En ouverture de la deuxième face campe "God Only Knows", qui a été élue par le magazine de référence Pitchfork comme la meilleure chanson de toutes les années 60. Paul McCartney n'a jamais manqué de clamer à quel point il l'adorait. C'est une première à maints égards : première utilisation du mot "God" dans une chanson populaire, utilisation d'un cor (dans l'intro)... La mélodie, très singulière, monte progressivement dans les aigus, comme s'il s'agissait d'exprimer la transcendance. L'orgue qui joue les accords a un son fabuleux qui fit beaucoup d'émules. Quant à la coda, à elle seule, elle suffirait à démontrer la supériorité de Brian Wilson sur tous ses contemporains. La phrase de titre est répétée en canon, à la façon des fugues (même si le mot doit être utilisé avec circonspection, car il désigne une forme musicale qui ne se réduit pas aux reprises en canon). Tout cela est agencé avec un naturel confondant et, évidemment, avec un sens de l'expressivité qui fait de ce morceau une réussite indépassable.

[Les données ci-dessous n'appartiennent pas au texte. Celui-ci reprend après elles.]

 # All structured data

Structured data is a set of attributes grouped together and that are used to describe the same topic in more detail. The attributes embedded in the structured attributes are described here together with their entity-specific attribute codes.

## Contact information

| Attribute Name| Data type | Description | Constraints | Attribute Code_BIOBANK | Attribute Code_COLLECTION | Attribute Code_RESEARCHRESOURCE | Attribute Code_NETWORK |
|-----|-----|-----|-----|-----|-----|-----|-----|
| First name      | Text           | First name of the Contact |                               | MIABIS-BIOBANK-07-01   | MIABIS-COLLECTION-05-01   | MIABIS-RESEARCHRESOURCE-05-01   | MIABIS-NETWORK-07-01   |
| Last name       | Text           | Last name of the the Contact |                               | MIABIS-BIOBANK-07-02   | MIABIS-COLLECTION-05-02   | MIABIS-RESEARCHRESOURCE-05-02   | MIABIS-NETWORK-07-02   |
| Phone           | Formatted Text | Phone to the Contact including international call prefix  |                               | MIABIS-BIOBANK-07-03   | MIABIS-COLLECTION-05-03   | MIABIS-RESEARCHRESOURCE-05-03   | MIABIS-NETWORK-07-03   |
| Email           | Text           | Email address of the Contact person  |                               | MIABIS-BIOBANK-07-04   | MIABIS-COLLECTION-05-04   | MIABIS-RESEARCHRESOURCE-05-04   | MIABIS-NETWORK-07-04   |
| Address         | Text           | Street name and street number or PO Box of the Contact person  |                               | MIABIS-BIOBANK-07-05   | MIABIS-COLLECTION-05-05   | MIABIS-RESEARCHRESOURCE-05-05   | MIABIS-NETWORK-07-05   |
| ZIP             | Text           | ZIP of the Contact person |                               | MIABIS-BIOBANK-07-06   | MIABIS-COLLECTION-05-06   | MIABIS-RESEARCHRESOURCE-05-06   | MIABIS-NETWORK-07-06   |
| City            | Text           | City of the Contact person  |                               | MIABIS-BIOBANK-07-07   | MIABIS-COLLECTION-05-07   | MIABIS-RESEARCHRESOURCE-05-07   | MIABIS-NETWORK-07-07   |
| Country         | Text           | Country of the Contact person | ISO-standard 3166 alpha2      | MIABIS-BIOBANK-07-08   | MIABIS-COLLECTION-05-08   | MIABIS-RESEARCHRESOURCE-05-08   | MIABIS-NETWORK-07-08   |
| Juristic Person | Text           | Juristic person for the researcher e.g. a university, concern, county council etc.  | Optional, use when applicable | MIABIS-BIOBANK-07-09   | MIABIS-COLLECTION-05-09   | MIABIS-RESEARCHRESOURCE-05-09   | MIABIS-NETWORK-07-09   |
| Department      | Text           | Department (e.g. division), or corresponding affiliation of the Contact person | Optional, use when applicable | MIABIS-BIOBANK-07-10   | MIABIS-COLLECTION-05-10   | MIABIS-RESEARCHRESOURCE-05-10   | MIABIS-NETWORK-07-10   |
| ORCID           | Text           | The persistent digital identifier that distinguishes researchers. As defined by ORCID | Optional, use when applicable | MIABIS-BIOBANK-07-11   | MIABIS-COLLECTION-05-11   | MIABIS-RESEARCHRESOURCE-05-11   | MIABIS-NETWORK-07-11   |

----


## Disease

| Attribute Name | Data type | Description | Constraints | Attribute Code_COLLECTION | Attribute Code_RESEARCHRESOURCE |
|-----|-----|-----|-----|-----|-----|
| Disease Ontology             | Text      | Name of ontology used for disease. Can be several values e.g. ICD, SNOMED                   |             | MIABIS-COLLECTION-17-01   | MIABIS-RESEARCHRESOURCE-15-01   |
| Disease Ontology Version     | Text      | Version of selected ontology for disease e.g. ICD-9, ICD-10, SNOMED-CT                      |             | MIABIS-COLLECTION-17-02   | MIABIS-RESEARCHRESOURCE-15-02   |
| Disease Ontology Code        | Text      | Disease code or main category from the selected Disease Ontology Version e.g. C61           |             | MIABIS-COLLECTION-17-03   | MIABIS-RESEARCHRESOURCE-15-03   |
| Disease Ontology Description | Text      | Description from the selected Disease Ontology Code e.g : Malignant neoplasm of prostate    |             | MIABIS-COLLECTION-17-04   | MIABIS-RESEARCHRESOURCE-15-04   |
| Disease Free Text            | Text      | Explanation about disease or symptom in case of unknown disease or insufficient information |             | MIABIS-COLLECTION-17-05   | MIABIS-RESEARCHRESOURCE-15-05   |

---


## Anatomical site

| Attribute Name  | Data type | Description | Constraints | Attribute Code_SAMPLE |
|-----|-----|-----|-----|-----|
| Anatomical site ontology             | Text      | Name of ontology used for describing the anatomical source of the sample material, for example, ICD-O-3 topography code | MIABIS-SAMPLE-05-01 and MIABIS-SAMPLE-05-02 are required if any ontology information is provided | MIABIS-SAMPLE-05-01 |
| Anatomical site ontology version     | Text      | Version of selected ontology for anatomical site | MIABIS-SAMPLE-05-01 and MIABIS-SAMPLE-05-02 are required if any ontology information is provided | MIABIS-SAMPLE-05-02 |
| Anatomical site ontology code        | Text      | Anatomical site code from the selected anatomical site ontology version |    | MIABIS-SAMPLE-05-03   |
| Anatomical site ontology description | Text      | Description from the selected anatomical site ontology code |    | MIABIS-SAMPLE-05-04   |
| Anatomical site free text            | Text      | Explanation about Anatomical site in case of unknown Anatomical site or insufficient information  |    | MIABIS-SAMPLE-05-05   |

"I Know There Is An Answer" avait à l'origine d'autres paroles. Elle s'appelait alors "Hang On To Your Ego", mais le contenu, trop lysergique, n'eut pas l'heur de plaire à Mike Love, et certaines phrases furent révisées. L'idée générale est que les gens pourraient vivre mieux... Une partie percussive d'orgue conduit la chanson, qui emploie aussi des saxophones vrombissants.

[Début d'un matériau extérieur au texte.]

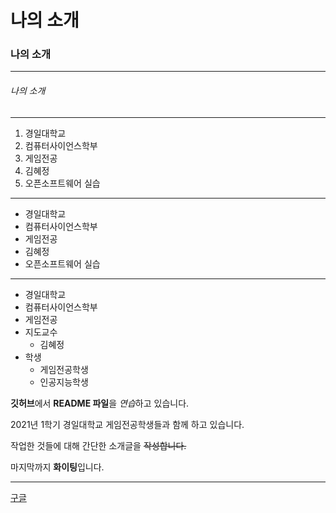 # 나의 소개

### 나의 소개
***
###### 나의 소개
---
1. 경일대학교
2. 컴퓨터사이언스학부
3. 게임전공
4. 김혜정
5. 오픈소프트웨어 실습

* * *

+ 경일대학교
+ 컴퓨터사이언스학부
+ 게임전공
+ 김혜정
+ 오픈소프트웨어 실습

- - -
 * 경일대학교
  * 컴퓨터사이언스학부
  * 게임전공
* 지도교수
  * 김혜정
* 학생
  * 게임전공학생
  * 인공지능학생

**깃허브**에서 **README 파일**을 *연습*하고 있습니다.

2021년 1학기 경일대학교 게임전공학생들과 함께 하고 있습니다.

작업한 것들에 대해 간단한 소개글을 ~~작성합니다.~~ 

마지막까지 **화이팅**입니다.
***
[구글](http://www.google.com, "구글사이트를 연결합니다.")

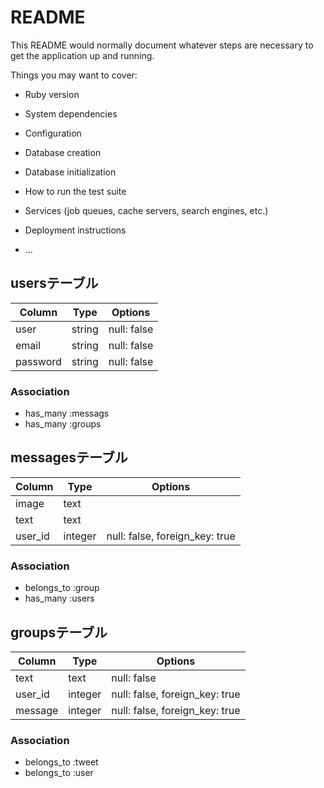# README

This README would normally document whatever steps are necessary to get the
application up and running.

Things you may want to cover:

* Ruby version

* System dependencies

* Configuration

* Database creation

* Database initialization

* How to run the test suite

* Services (job queues, cache servers, search engines, etc.)

* Deployment instructions

* ...

## usersテーブル
|Column|Type|Options|
|------|----|-------|
|user|string|null: false|
|email|string|null: false|
|password|string|null: false|
### Association
- has_many :messags
- has_many :groups

## messagesテーブル
|Column|Type|Options|
|------|----|-------|
|image|text||
|text|text||
|user_id|integer|null: false, foreign_key: true|
### Association
- belongs_to :group
- has_many :users

## groupsテーブル
|Column|Type|Options|
|------|----|-------|
|text|text|null: false|
|user_id|integer|null: false, foreign_key: true|
|message|integer|null: false, foreign_key: true|
### Association
- belongs_to :tweet
- belongs_to :user

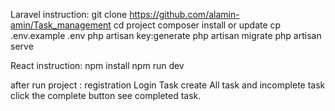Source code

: Laravel instruction:
git clone https://github.com/alamin-amin/Task_management
cd project
composer install or update
cp .env.example .env
php artisan key:generate
php artisan migrate
php artisan serve

React instruction:
npm install
npm run dev

after run project :
registration
Login
Task create 
All task and incomplete task
click the complete button see completed task.
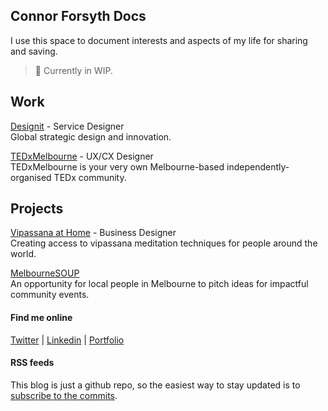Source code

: ## Connor Forsyth Docs

I use this space to document interests and aspects of my life for sharing and saving. <br />

> 🚧 Currently in WIP. 

## Work

[Designit](https://www.linkedin.com/company/designit) - Service Designer <br />
Global strategic design and innovation.

[TEDxMelbourne](https://tedxmelbourne.com) - UX/CX Designer<br />
TEDxMelbourne is your very own Melbourne-based independently-organised TEDx community.



## Projects

[Vipassana at Home](https://www.vipassanaathome.org) - Business Designer<br />
Creating access to vipassana meditation techniques for people around the world.

[MelbourneSOUP](https://www.melbournesoup.org)<br />
An opportunity for local people in Melbourne to pitch ideas for impactful community events.



#### Find me online
[Twitter](https://twitter.com/connorwforsyth) | [Linkedin](https://www.linkedin.com/in/connorwforsyth) | [Portfolio](https://connorforsyth.co)


#### RSS feeds

This blog is just a github repo, so the easiest way to stay updated is to [subscribe to the commits](https://github.com/connorwforsyth/docs.connorforsyth.co/commits/master/).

"Here Today" est l'occasion d'admirer ce dont parlait Brian Wilson dans un documentaire consacré à la rivalité entre Beach Boys et Beatles : le son fantastique produit par l'alliance des claviers et de la guitare. Il faut absolument écouter le break instrumental qui précède le retour du refrain (un refrain plongeant du plus bel effet).

"I Wasn't Just Made For These Times" marque la première utilisation en rock du theremin, ce synthétiseur à fréquence ajustable (et qui sera particulièrement mis en valeur dans le single "Good Vibrations"). Cette chanson a des couplets lents, comme pris dans la vase... Et comme les sonorités des orgues sont toujours aussi fantastiques, elle exerce une sorte de fascination sur l'auditeur. Son titre, quelques années plus tard, apparaîtra prémonitoire : Brian Wilson, ayant gardé une pureté juvénile et ayant un musicien, rien qu'un musicien, ne pouvait décidément pas s'en sortir au milieu du panier de crabes qui l'entourait.

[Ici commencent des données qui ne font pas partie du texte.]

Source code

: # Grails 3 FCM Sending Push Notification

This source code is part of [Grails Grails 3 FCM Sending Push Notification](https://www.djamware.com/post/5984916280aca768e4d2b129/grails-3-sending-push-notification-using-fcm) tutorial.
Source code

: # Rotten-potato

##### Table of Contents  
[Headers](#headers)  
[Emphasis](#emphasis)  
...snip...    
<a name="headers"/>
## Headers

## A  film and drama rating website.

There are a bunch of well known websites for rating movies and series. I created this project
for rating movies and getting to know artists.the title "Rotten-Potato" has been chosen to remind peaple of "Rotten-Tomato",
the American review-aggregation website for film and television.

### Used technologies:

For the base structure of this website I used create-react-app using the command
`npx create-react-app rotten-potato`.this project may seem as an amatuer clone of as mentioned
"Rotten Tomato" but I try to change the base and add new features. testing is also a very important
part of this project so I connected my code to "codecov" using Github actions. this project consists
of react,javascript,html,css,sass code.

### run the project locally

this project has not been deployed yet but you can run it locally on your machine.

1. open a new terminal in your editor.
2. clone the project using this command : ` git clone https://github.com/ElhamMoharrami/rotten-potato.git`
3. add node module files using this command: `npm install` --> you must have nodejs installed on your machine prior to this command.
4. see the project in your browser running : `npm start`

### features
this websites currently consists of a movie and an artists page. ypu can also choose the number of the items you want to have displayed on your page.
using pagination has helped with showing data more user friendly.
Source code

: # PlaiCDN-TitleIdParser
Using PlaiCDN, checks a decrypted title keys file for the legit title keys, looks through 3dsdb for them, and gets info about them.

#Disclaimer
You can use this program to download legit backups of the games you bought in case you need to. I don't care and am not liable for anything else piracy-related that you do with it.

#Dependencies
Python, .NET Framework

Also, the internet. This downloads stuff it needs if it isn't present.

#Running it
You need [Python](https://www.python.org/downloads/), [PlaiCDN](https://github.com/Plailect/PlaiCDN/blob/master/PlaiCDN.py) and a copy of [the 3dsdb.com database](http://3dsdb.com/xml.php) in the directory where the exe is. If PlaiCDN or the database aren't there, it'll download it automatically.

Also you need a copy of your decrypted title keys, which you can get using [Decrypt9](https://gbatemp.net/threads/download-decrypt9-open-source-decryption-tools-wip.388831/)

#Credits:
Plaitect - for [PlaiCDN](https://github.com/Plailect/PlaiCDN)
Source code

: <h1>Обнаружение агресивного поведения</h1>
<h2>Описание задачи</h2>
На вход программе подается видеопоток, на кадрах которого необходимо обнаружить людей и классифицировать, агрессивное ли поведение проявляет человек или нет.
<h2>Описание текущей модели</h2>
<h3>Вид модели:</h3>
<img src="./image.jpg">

"Pet Sounds" est le second instrumental de l'album. Il fait plus appel aux guitares qu'aucun autre titre.

"Caroline, No", merveilleuse balade, confirme que Pet Sounds est une oeuvre de Brian Wilson seul davantage qu'une oeuvre des Beach Boys. Aucun d'eux n'apparaît sur la chanson. Brian avait fait appel à des musiciens de session pour les parties instrumentales, mais les capacités vocales des Beach Boys avaient été mises à contribution. Ici, il chante seul, et sa voix monte haut, très haut... Il reviendra plus tard douloureusement, dans des interviews, sur ce qu'il essayait de faire à cette époque bénie où il avait tout son enthousiasme et où il croyait aux pouvoirs magiques des voix...

A la fin de "Caroline, No" résonnent divers bruits : les chiens de Brian (justifiant le titre de l'album), le bruit de train... Tous ces bruits sont reliés à l'enfance. Si Pet Sounds, sorti en 1966, ne pouvait pas être un album concept, il est néanmoins indéniable que le thème unificateur de l'album, c'est l'enfance, plus exactement le passage de l'enfance à l'âge adulte. On ne sait ce qui serait advenu si Brian Wilson avait eu la possibilité d'achever Smile ; peut-être que Pet Sounds serait resté malgré tout son album le plus émouvant. Car ce Mozart quelque peu immature, ne pouvait parler d'enfance sans bâtir des châteaux magnifiques, des monuments en hommage à la nostalgie. Il y a des artistes comme ça... Ludwig II de Bavière était de ceux-là, non ?

Et si ce petit résumé n'a pas suffi à convaincre les retardataires d'acheter Pet Sounds, sachez que McCartney lui-même le place au-dessus des albums des Beatles. Il l'a acheté à ses enfants, afin qu'ils disposent d'une éducation musicale convenable.